Project Summary
The long-term goal of this project is to understand the mechanisms that underlie the neurological
consequences of Tuberous Sclerosis Complex (TSC). TSC is a profoundly complex genetic disorder caused
by mutations in either the TSC1 or TSC2 gene and characterized by benign tumor growth in multiple systems
in the body. TSC is associated with epilepsy in up to 90% of patients that is often refractory to surgical or
targeted pharmacological intervention. In addition to seizures, TSC-associated neurological disorders (TANDs)
are present in up to 85% and intellectual disability is present in up to 70% of patients. Interestingly, single
TSC1 or TSC2 mutations can have differential effects between affected individuals, and even identical
inherited variants can result in different disease profiles. This indicates significant heterogeneity in patient
outcomes, the mechanisms for which is currently unknown; understanding the mechanism for this difference in
prognosis will allow us to identify novel therapeutic approaches capable of modifying outcome in TSC.
We recently developed and validated a model system of this heterogeneity to improve our ability to
probe the basic biology of TSC and explore the neural network differences underlying seizures and TANDs.
Our novel mice have a germline Tsc1 heterozygous knockout which, when introduced to controlled genetic
background diversity, faithfully recapitulate patient heterogeneity in TSC outcomes with the clinically relevant
gene dosage and expression pattern. We have remarkable preliminary data showing that the same Tsc1
haploinsufficiency results in a spectrum of background-dependent differences in TSC outcomes. This spectrum
allows us to explore how networks underlying cognition and seizure are differentially affected by the same
precipitating genetic insult.
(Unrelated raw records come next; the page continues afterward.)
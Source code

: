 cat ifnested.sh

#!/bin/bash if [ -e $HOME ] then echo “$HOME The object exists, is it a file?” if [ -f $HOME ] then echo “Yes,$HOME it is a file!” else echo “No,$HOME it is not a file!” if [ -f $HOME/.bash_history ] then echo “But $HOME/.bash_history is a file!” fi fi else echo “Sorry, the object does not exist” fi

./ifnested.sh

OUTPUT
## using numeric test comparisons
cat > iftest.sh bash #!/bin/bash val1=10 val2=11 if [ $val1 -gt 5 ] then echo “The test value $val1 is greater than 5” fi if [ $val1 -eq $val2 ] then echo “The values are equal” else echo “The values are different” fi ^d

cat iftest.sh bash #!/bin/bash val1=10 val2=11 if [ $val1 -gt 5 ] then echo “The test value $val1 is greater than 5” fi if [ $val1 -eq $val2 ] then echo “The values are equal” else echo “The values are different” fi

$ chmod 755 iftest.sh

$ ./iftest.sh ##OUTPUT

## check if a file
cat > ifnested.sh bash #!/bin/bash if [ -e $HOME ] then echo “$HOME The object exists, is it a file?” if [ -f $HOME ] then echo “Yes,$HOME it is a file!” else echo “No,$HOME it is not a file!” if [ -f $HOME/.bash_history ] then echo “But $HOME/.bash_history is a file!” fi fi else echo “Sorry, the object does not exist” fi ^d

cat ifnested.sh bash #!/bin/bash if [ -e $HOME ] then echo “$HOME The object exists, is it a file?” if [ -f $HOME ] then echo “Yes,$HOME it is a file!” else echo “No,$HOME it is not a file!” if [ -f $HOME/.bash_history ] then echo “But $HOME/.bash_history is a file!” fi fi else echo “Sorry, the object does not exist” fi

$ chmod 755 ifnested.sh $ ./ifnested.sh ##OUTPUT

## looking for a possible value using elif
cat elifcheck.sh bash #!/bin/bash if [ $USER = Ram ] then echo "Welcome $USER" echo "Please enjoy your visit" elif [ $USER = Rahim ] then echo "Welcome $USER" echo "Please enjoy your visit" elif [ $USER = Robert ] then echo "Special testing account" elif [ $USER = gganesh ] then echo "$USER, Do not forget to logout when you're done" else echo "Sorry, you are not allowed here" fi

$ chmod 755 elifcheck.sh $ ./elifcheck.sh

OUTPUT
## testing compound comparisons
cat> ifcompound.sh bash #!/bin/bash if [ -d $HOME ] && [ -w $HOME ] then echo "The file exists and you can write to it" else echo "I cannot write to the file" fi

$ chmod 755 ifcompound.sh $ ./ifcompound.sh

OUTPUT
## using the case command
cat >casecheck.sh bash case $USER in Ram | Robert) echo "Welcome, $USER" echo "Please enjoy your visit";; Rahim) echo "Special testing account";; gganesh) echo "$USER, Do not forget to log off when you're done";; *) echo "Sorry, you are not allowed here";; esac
We hypothesize that genetic background-associated differences in seizure
and TANDs outcomes resulting from Tsc1 haploinsufficiency will manifest as changes in neuronal
dynamics, partially mediated by aberrant astrocyte modulation of these neuronal dynamics.
We will test this hypothesis with the following aims: 1) Phenotype the repertoire of behavioral
impairments in Tsc1 haploinsufficient mice, 2) Characterize the relationship between changes in neuronal
dynamics, seizure and TANDs, 3) Describe changes in excitatory/inhibitory dynamics and explore the role of
non-neuronal populations in changes in E/I balance that underlie epilepsy.